# LLM Security Review Checklist

Use this before shipping an LLM feature that reads untrusted content, retrieves private data, or calls tools.

## 1. Workflow Boundary

- [ ] The workflow owner is named.
- [ ] The workflow's allowed actions are documented.
- [ ] External, destructive, financial, legal, HR, or customer-visible actions are identified.
- [ ] There is a documented way to disable the workflow quickly.
- [ ] The workflow has a rollback or manual fallback path.

## 2. Untrusted Input Inventory

- [ ] Direct user input is treated as untrusted.
- [ ] Retrieved documents are treated as untrusted data, not instructions.
- [ ] Tool outputs are treated as untrusted unless generated inside the trusted boundary.
- [ ] Uploaded PDFs, images, audio, spreadsheets, and transcripts are treated as untrusted.
- [ ] Web pages and browser-agent observations are treated as untrusted.
- [ ] Admin-editable prompts, workflow templates, CMS content, and knowledge sources are reviewed before production use.

## 3. Data And Retrieval Boundary

- [ ] Secrets, credentials, raw tokens, and private URLs are never sent to the model.
- [ ] Retrieval filters by tenant, user, role, and source permissions before ranking.
- [ ] Retrieved chunks preserve source ID, tenant ID, visibility, owner, version, and review timestamp.
- [ ] The answer path can cite or log which source IDs were used.
- [ ] Stale, unreviewed, or low-trust sources are excluded or flagged.
- [ ] Logs redact personal data and credentials.

## 4. Prompt And Context Contract

- [ ] System/developer instructions are versioned and reviewed like code.
- [ ] Untrusted content is wrapped and labeled as data.
- [ ] The model is told what to do when untrusted content conflicts with task instructions.
- [ ] The model receives only the minimum context required for the task.
- [ ] High-risk workflows use a narrow extraction step before the main agent sees content.
- [ ] Prompt canary phrases are used only for detection, not as the primary defense.

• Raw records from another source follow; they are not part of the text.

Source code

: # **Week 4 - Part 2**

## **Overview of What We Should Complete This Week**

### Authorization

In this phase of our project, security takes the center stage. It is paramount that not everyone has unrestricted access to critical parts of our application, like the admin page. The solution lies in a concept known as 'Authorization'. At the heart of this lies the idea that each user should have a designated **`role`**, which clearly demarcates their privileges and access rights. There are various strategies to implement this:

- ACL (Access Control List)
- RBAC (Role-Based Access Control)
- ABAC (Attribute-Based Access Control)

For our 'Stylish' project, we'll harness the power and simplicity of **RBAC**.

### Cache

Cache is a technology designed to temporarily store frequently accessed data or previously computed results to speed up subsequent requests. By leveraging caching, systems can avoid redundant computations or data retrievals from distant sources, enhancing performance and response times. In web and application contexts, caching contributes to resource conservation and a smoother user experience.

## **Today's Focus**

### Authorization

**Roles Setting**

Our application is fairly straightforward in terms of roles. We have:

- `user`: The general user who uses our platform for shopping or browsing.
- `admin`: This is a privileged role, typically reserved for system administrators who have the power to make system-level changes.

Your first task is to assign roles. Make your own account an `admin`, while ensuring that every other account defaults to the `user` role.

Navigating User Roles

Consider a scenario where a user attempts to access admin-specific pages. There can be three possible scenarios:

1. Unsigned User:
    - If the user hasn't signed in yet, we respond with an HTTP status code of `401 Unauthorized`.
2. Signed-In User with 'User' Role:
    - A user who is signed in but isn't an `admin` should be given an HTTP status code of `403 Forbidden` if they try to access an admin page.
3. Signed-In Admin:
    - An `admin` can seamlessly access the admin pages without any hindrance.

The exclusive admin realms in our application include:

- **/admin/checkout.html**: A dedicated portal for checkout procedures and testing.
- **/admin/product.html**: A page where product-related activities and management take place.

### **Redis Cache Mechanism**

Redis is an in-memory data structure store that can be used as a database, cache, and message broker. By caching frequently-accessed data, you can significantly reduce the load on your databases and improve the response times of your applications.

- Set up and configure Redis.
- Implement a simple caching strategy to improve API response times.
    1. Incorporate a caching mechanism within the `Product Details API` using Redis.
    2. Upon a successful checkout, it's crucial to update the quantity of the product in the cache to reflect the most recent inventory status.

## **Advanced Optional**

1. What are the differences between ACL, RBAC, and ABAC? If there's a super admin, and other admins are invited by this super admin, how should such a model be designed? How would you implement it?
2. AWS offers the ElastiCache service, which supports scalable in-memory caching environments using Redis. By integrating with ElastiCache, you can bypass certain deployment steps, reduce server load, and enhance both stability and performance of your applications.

## 5. Tool And Action Design

- [ ] Tools are narrow and task-specific.
- [ ] Tools derive user, tenant, and role from server-side auth context, not model arguments.
- [ ] Every tool validates arguments with a schema and business rules.
- [ ] Every tool enforces authorization independently of the model.
- [ ] Write tools are idempotent where possible.
- [ ] External side effects require human approval or deterministic policy checks.
- [ ] Rate limits, quotas, and cost limits are configured.
- [ ] Tool calls are logged with user, tenant, workflow, prompt version, model, arguments summary, and result.

## 6. Output Validation

- [ ] Model output is parsed with a strict schema before use.
- [ ] Unknown fields are rejected when the contract should be closed.
- [ ] URLs, Markdown, HTML, filenames, and code blocks are sanitized where relevant.
- [ ] Outputs cannot include data classes outside the task's allowed scope.
- [ ] Factual answers over private sources require source IDs or source snippets.
- [ ] Malformed output fails closed instead of falling back to free text.

## 7. Regression Tests

- [ ] Direct injection test: user input asks the model to ignore instructions.
- [ ] Indirect injection test: retrieved content asks the model to reveal data or call a tool.
- [ ] Cross-tenant test: a request tries to access another tenant's data.
- [ ] Unsafe tool-call test: the model requests an unavailable or disallowed action.
- [ ] Malformed output test: extra fields or invalid enum values are rejected.
- [ ] Exfiltration test: output tries to include secrets, private data, or prompt text.
- [ ] Persistence test: stored content contains malicious instructions that are later retrieved.
- [ ] Multi-modal test, if relevant: OCR-visible or image-visible instructions are treated as untrusted.

## 8. Monitoring And Incident Response

- [ ] Prompt-extraction attempts are detectable.
- [ ] Repeated validator failures are alertable.
- [ ] Unusual retrieval breadth, tool-call volume, outbound recipients, cost, or rate spikes are alertable.
- [ ] Prompt-injection attempts can be linked to user, tenant, workflow, source IDs, and tool calls.
- [ ] The team knows how to disable the workflow or individual tools.
- [ ] The team knows how to revoke provider keys and rotate affected credentials.
- [ ] There is an owner for customer, legal, security, and regulator notification decisions.

## Launch Gate

Do not mark the workflow production-ready until:

- [ ] All high-consequence actions have a gate.
- [ ] At least one adversarial document test has passed.
- [ ] At least one unauthorized-access attempt has failed safely.
- [ ] At least one unsafe tool-call attempt has failed safely.
- [ ] At least one malformed-output test has failed closed.
- [ ] At least one workflow-disable path has been tested.